WHAT THE TASK REQUIRES:
Copy every line of the entries that has the string "pattern" in it.

[Collection entries]
____
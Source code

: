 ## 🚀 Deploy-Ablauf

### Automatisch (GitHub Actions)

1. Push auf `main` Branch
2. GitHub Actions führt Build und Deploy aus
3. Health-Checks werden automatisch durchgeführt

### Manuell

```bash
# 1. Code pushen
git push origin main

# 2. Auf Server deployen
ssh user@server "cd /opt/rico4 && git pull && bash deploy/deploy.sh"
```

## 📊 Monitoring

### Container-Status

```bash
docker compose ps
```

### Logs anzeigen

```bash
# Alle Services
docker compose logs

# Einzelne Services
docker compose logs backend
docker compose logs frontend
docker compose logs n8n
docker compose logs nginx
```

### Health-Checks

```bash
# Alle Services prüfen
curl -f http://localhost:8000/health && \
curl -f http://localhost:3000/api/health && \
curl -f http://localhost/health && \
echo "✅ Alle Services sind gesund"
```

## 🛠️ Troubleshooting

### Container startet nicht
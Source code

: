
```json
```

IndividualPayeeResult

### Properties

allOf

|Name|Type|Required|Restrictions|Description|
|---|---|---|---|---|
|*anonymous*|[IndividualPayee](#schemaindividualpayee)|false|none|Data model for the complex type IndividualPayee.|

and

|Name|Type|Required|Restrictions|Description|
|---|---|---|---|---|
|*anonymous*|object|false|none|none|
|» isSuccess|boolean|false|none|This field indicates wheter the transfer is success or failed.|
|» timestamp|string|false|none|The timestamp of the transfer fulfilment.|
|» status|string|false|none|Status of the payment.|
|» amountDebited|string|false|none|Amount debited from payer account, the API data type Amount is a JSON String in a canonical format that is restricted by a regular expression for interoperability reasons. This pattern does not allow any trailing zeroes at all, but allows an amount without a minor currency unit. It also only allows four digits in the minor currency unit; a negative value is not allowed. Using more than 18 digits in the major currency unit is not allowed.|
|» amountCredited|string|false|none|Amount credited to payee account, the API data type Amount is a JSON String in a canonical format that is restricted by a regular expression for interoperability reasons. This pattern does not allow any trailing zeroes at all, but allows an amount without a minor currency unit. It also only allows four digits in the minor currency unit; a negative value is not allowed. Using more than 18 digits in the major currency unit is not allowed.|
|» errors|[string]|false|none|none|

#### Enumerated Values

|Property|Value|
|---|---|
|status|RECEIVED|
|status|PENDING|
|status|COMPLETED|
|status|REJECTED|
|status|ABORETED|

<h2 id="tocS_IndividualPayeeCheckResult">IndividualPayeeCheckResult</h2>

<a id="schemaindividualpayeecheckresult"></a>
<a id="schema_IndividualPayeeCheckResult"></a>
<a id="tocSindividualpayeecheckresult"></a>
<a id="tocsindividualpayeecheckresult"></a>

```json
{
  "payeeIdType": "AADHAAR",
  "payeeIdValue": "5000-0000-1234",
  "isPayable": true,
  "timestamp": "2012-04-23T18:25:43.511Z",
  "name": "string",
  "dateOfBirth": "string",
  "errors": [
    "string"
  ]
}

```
____
RESPONSE AREA:
|» amountDebited|string|false|none|Amount debited from payer account, the API data type Amount is a JSON String in a canonical format that is restricted by a regular expression for interoperability reasons. This pattern does not allow any trailing zeroes at all, but allows an amount without a minor currency unit. It also only allows four digits in the minor currency unit; a negative value is not allowed. Using more than 18 digits in the major currency unit is not allowed.|
|» amountCredited|string|false|none|Amount credited to payee account, the API data type Amount is a JSON String in a canonical format that is restricted by a regular expression for interoperability reasons. This pattern does not allow any trailing zeroes at all, but allows an amount without a minor currency unit. It also only allows four digits in the minor currency unit; a negative value is not allowed. Using more than 18 digits in the major currency unit is not allowed.|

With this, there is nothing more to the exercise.